Data items

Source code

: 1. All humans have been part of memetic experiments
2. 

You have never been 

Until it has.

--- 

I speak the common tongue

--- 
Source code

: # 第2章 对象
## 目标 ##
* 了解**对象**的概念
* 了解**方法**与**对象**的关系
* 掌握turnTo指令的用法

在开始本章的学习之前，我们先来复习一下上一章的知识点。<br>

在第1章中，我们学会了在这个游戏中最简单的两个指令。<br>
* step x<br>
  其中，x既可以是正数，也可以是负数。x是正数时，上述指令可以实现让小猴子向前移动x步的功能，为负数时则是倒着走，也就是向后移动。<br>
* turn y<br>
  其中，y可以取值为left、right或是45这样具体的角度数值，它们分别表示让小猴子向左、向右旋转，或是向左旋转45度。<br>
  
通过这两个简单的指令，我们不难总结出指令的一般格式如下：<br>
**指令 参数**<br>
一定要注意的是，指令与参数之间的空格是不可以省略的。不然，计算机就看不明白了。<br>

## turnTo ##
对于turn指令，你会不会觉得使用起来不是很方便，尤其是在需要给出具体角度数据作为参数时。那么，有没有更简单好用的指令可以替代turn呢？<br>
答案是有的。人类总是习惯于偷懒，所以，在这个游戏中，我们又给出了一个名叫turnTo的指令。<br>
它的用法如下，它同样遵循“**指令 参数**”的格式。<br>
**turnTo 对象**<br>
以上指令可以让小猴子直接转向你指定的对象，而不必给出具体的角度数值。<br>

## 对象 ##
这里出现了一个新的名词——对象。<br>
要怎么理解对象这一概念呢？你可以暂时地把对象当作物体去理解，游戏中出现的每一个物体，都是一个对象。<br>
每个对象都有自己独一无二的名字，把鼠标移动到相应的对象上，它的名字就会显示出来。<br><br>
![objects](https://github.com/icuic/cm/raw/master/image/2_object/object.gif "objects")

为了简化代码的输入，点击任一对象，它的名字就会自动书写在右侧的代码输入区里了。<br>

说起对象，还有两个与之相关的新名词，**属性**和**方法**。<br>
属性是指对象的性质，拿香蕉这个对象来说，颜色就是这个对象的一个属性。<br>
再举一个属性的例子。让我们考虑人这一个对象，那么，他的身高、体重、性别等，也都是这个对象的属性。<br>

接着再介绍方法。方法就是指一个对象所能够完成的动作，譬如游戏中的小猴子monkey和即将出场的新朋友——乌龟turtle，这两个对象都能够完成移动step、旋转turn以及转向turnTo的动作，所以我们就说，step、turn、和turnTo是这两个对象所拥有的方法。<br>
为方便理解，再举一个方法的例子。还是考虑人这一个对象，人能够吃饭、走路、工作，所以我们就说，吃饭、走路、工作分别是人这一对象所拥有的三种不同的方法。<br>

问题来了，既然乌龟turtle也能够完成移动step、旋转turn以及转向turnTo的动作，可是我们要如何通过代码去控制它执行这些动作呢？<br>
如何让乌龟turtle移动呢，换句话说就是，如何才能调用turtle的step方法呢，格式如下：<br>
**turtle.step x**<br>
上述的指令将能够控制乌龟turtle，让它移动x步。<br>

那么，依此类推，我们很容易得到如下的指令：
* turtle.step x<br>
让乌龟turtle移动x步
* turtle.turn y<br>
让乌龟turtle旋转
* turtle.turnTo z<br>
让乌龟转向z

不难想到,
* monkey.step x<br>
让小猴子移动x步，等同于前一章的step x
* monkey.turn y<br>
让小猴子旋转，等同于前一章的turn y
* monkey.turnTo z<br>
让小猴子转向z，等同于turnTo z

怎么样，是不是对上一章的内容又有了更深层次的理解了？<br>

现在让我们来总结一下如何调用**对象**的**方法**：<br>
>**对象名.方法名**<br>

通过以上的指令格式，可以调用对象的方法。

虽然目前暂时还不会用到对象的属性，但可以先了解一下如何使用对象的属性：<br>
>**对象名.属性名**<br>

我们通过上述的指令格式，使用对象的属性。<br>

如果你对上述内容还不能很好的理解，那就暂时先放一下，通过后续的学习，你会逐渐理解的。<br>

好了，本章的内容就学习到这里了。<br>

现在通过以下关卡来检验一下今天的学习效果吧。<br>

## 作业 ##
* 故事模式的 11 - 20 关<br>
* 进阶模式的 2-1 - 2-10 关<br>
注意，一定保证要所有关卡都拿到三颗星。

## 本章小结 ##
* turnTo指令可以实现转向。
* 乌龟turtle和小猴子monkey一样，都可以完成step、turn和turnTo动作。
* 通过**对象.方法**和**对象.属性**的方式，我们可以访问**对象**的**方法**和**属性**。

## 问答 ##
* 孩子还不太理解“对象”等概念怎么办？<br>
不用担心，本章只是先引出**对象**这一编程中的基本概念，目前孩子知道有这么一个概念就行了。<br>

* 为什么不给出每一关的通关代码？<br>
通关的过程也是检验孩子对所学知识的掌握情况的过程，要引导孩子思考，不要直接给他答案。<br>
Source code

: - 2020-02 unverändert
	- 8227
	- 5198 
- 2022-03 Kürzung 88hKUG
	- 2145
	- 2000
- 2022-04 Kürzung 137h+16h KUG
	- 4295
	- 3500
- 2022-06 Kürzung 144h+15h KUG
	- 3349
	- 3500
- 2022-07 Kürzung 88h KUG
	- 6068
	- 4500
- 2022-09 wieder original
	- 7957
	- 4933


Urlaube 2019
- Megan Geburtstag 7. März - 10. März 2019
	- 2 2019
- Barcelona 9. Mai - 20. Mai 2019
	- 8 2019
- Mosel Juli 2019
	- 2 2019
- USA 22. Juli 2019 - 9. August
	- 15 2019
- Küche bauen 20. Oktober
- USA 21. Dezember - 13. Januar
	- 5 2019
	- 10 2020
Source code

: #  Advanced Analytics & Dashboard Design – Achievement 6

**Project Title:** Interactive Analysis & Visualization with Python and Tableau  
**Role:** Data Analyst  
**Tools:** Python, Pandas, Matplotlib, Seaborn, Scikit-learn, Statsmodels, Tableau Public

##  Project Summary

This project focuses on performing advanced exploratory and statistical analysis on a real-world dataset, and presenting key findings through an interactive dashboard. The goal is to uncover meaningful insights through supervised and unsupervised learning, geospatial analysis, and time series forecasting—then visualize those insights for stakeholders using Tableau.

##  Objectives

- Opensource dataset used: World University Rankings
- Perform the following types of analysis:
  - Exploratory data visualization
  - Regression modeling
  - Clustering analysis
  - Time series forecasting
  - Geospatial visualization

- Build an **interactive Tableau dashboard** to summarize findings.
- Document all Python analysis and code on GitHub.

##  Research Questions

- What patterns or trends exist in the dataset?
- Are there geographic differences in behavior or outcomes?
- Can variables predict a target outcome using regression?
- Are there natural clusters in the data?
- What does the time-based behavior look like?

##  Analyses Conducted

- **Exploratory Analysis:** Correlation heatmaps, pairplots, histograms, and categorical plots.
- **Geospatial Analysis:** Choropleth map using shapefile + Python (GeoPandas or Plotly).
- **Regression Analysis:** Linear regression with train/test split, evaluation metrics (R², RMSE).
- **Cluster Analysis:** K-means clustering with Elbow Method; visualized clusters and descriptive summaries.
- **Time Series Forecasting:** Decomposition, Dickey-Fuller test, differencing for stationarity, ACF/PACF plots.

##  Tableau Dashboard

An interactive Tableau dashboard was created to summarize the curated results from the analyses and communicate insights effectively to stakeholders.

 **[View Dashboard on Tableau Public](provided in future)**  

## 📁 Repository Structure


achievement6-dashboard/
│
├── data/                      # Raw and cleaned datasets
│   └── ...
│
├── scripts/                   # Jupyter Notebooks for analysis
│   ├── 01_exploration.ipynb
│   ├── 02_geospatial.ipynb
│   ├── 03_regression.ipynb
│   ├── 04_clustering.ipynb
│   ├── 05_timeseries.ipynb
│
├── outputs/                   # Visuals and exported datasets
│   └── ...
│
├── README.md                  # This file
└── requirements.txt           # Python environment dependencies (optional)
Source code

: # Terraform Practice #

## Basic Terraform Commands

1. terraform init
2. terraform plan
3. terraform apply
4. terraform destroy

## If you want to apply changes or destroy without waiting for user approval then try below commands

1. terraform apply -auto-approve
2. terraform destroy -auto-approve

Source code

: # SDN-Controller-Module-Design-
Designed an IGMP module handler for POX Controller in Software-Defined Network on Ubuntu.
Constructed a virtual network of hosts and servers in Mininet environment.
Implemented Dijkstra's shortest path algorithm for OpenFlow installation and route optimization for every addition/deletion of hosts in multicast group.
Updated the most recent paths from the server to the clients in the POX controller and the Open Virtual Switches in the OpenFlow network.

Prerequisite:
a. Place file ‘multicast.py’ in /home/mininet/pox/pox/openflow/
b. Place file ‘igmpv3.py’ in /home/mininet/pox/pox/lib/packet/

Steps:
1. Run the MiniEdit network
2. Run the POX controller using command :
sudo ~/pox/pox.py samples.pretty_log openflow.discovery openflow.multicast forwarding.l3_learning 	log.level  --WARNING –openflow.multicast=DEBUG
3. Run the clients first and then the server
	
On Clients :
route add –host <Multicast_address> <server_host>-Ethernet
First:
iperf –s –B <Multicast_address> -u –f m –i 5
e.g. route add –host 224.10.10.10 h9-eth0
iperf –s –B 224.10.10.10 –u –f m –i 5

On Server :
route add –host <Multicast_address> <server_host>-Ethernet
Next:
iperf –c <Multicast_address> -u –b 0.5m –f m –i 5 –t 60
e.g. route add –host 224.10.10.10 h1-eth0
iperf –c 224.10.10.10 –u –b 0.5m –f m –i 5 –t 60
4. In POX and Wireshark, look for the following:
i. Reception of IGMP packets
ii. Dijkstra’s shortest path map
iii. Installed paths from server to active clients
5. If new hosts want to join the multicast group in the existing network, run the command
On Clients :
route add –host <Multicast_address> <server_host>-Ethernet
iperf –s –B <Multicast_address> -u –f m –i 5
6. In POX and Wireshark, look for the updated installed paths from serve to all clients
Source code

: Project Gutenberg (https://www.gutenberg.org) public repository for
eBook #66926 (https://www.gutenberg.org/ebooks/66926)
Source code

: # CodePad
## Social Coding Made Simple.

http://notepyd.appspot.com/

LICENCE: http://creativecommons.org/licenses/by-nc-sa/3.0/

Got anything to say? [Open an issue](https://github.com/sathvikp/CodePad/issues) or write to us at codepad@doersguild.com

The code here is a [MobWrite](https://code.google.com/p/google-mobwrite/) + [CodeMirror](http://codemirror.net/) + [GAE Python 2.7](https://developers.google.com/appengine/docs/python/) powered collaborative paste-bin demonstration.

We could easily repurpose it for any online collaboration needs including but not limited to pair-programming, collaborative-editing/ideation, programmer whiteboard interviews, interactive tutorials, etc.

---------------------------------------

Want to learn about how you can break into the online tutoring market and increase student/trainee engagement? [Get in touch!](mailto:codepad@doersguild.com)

▸ Your instructions
Using the data above, transcribe the lines that run from the line with "Python and Tableau" to the line with "An interactive Tableau", both ends kept, and output nothing else.

▸ Solution
**Project Title:** Interactive Analysis & Visualization with Python and Tableau  
**Role:** Data Analyst  
**Tools:** Python, Pandas, Matplotlib, Seaborn, Scikit-learn, Statsmodels, Tableau Public

##  Project Summary

This project focuses on performing advanced exploratory and statistical analysis on a real-world dataset, and presenting key findings through an interactive dashboard. The goal is to uncover meaningful insights through supervised and unsupervised learning, geospatial analysis, and time series forecasting—then visualize those insights for stakeholders using Tableau.

##  Objectives

- Opensource dataset used: World University Rankings
- Perform the following types of analysis:
  - Exploratory data visualization
  - Regression modeling
  - Clustering analysis
  - Time series forecasting
  - Geospatial visualization

- Build an **interactive Tableau dashboard** to summarize findings.
- Document all Python analysis and code on GitHub.

##  Research Questions

- What patterns or trends exist in the dataset?
- Are there geographic differences in behavior or outcomes?
- Can variables predict a target outcome using regression?
- Are there natural clusters in the data?
- What does the time-based behavior look like?

##  Analyses Conducted

- **Exploratory Analysis:** Correlation heatmaps, pairplots, histograms, and categorical plots.
- **Geospatial Analysis:** Choropleth map using shapefile + Python (GeoPandas or Plotly).
- **Regression Analysis:** Linear regression with train/test split, evaluation metrics (R², RMSE).
- **Cluster Analysis:** K-means clustering with Elbow Method; visualized clusters and descriptive summaries.
- **Time Series Forecasting:** Decomposition, Dickey-Fuller test, differencing for stationarity, ACF/PACF plots.

##  Tableau Dashboard

An interactive Tableau dashboard was created to summarize the curated results from the analyses and communicate insights effectively to stakeholders.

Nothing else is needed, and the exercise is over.